Gist
MASS GAFFITTER
I'm very fond of gaffitter, a smart little console program that scans a list of files and/or directories and fumbles through them until it comes up with a subset of that list that will fit in a given space. It's perfect for taking large directories of stuff and segmenting them into archivable collections.
I recently ran out of disk space on my desktop and realized I had hundreds, nay thousands, of music directories that I needed to put somewhere else. I suppose I could have bought more hard drive space, but more than that I wanted a lot of it just to be put away. I ran gaffitter on the collection with a limit of 4.2 GB, the reliable size of a data DVD, and it said I had about 35 collections worth. Great, I thought, but how to organize the output of gaffitter into subdirectories that I could then burn onto DVDs?
For that, I wrote mass_gaffiter.py.
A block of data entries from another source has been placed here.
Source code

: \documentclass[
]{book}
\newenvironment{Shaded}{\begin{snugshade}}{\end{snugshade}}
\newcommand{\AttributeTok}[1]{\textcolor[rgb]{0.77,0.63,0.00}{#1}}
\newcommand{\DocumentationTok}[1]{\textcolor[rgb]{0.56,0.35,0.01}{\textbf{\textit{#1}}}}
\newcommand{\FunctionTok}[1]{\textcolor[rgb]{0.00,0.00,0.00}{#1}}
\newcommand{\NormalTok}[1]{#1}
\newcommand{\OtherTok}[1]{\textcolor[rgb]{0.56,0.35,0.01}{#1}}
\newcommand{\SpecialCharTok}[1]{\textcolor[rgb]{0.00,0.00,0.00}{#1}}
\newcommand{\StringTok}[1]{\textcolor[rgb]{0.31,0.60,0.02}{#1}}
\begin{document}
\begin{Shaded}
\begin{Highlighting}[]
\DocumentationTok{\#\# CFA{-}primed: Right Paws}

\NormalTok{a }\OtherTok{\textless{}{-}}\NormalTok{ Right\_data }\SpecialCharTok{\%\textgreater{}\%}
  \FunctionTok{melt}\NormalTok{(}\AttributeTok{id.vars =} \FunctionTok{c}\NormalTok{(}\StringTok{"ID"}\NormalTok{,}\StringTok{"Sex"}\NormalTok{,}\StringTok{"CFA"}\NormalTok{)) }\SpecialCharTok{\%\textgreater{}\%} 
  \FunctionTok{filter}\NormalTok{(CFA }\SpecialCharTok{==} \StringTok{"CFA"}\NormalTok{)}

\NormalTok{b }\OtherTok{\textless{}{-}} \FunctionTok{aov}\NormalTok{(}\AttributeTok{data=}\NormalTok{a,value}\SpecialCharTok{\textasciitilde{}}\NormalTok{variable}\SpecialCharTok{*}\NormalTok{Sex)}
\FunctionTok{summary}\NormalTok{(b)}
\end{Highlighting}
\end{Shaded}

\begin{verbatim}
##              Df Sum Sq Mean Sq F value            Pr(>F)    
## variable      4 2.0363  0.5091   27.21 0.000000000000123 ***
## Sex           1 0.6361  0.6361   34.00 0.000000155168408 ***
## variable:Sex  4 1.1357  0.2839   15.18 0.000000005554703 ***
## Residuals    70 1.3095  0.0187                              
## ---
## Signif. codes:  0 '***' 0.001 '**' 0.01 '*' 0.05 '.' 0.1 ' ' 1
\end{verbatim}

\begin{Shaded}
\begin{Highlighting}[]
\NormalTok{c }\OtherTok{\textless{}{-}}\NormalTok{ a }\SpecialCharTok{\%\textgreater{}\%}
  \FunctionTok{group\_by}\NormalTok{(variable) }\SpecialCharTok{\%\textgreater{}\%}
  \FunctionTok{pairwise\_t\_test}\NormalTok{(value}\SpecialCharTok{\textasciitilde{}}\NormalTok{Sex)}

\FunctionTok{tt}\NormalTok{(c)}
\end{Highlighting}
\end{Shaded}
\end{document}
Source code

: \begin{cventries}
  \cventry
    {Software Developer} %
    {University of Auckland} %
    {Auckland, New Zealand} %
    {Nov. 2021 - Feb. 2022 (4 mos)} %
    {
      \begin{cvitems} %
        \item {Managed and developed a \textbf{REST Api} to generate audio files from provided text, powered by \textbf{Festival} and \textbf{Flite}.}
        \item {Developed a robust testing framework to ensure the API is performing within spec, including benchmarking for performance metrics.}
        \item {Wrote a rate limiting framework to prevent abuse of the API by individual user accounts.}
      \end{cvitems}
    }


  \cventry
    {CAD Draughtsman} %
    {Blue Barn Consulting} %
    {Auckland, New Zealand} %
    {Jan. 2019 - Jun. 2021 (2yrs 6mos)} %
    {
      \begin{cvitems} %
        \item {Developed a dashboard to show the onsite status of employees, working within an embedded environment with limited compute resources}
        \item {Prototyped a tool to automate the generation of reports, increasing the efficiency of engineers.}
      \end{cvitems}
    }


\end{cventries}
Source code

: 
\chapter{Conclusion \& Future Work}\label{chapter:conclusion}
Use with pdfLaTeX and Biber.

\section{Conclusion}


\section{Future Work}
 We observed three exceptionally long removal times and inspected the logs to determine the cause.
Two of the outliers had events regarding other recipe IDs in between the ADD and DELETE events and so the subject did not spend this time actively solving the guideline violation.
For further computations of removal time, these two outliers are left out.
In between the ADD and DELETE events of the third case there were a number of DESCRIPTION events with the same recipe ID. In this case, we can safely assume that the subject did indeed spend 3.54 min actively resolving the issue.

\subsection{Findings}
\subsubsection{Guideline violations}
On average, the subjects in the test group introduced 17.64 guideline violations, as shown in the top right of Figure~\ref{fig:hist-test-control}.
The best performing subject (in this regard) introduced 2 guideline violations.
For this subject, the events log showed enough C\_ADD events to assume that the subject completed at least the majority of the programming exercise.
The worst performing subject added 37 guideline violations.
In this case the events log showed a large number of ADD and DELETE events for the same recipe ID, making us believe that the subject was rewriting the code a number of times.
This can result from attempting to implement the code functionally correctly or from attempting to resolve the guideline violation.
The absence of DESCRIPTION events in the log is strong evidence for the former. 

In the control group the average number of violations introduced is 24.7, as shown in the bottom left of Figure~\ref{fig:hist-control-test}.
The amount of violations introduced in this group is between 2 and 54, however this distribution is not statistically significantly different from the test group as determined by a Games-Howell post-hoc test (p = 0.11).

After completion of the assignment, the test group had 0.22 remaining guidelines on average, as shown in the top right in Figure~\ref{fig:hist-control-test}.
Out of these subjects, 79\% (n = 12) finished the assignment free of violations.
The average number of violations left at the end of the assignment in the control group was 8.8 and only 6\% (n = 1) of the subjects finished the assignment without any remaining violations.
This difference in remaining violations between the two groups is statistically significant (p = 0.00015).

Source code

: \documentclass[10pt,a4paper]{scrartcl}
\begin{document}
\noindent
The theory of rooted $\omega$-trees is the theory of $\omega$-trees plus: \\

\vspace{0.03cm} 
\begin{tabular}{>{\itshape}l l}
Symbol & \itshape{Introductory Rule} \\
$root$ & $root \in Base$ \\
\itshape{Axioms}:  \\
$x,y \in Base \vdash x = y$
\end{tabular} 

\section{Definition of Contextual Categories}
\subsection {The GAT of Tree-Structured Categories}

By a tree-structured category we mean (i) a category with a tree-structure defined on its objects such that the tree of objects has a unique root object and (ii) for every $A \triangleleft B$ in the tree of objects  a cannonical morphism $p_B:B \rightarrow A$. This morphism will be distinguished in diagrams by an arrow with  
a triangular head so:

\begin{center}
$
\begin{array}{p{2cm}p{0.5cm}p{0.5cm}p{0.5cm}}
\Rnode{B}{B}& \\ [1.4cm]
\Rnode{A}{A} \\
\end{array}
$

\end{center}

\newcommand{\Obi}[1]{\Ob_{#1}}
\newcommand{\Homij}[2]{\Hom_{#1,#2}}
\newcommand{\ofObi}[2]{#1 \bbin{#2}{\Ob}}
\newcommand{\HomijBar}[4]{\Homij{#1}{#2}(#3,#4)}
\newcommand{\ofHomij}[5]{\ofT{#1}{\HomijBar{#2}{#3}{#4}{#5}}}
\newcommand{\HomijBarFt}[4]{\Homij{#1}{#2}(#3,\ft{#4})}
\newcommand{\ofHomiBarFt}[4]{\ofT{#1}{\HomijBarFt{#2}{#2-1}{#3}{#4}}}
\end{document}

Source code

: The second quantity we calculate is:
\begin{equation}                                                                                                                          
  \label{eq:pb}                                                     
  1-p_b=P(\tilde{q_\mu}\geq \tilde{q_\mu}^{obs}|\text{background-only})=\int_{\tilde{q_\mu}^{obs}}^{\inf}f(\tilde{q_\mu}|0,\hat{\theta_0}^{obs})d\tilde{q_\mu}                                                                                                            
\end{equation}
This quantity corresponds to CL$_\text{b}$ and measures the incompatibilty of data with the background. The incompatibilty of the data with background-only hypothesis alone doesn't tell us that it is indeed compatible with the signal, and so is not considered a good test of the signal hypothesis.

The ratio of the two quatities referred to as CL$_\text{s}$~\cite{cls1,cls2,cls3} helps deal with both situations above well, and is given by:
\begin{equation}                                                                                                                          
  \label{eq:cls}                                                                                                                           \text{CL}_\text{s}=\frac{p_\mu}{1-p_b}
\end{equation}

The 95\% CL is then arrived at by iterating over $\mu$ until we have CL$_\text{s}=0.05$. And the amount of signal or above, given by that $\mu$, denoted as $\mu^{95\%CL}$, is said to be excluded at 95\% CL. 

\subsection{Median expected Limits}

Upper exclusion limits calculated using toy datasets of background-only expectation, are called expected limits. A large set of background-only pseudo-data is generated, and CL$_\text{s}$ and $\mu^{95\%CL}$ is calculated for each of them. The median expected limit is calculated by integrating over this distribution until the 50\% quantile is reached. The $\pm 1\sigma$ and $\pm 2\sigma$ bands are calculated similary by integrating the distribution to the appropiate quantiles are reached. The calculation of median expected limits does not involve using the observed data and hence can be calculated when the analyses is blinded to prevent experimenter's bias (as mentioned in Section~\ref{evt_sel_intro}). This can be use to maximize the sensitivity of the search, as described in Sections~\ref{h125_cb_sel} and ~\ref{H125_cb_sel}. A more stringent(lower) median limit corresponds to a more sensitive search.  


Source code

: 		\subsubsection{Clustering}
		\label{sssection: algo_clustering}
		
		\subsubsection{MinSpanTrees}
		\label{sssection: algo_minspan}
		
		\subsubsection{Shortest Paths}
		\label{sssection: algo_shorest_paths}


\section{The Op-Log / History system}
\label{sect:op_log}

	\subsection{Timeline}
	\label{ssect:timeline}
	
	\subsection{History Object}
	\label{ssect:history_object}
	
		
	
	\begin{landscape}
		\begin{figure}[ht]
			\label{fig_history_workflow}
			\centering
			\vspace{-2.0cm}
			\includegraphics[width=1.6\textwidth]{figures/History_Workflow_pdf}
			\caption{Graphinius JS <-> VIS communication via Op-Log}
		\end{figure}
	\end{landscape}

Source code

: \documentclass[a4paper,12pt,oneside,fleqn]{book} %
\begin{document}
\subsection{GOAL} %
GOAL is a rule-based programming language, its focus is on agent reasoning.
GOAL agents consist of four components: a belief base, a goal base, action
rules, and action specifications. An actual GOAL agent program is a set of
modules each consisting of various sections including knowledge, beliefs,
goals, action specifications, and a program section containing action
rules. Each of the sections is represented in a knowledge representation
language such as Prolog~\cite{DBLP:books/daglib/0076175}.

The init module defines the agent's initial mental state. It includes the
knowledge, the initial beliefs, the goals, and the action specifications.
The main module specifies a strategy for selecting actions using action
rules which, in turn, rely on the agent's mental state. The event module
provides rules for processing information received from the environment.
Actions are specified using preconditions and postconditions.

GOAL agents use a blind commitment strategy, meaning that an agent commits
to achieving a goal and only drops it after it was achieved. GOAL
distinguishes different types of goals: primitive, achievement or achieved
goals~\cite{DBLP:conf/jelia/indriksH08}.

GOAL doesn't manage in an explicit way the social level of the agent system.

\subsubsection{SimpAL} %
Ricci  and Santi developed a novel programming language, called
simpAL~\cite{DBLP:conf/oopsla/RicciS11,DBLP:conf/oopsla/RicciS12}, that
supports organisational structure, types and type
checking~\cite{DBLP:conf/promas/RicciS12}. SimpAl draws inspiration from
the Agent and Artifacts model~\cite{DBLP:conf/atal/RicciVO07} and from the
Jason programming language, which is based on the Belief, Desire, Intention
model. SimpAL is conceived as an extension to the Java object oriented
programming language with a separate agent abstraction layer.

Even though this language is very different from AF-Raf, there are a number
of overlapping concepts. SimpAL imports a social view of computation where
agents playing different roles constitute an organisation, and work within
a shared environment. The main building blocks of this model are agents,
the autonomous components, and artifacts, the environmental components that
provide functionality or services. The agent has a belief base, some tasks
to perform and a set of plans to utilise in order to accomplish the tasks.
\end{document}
It's a very simple little script that uses gaffitter's regular output as its input, and then turns around and spits out another script (a shell script this time) that, for each collection gaffitter has identified, creates a subdirectory and moves everything in that collection into the subdirectory. When it's done, your cluttered directory is organized into a collection of subdirs named "gaf_disk_01", "gaf_disk_02", etc., all ready for growisofs or whatever other DVD burning software you like.
I'm trying to get into the habit of sharing the little utilities in life that I can't work without. I think of them as little throwaways, but some of them I've kept for years, so I figure someone else might have good use of them. Here's mass_gaffiter.py:
#!/usr/bin/env python
import sys
import re
re_m = re.compile(r'^\[(\d+)\] Sum')
f = open(sys.argv[1], "r")
accum = []
for l in f:
    g = re_m.match(l)
    if not g:
        accum.append(l[:-1])
        continue
    print 'mkdir gaf_disk_%03d' % int(g.group(1))
    print 'mv %s gaf_disk_%03d' % (
        ' '.join(['"' + i + '"' for i in accum if i]),
        int(g.group(1)))
    accum = []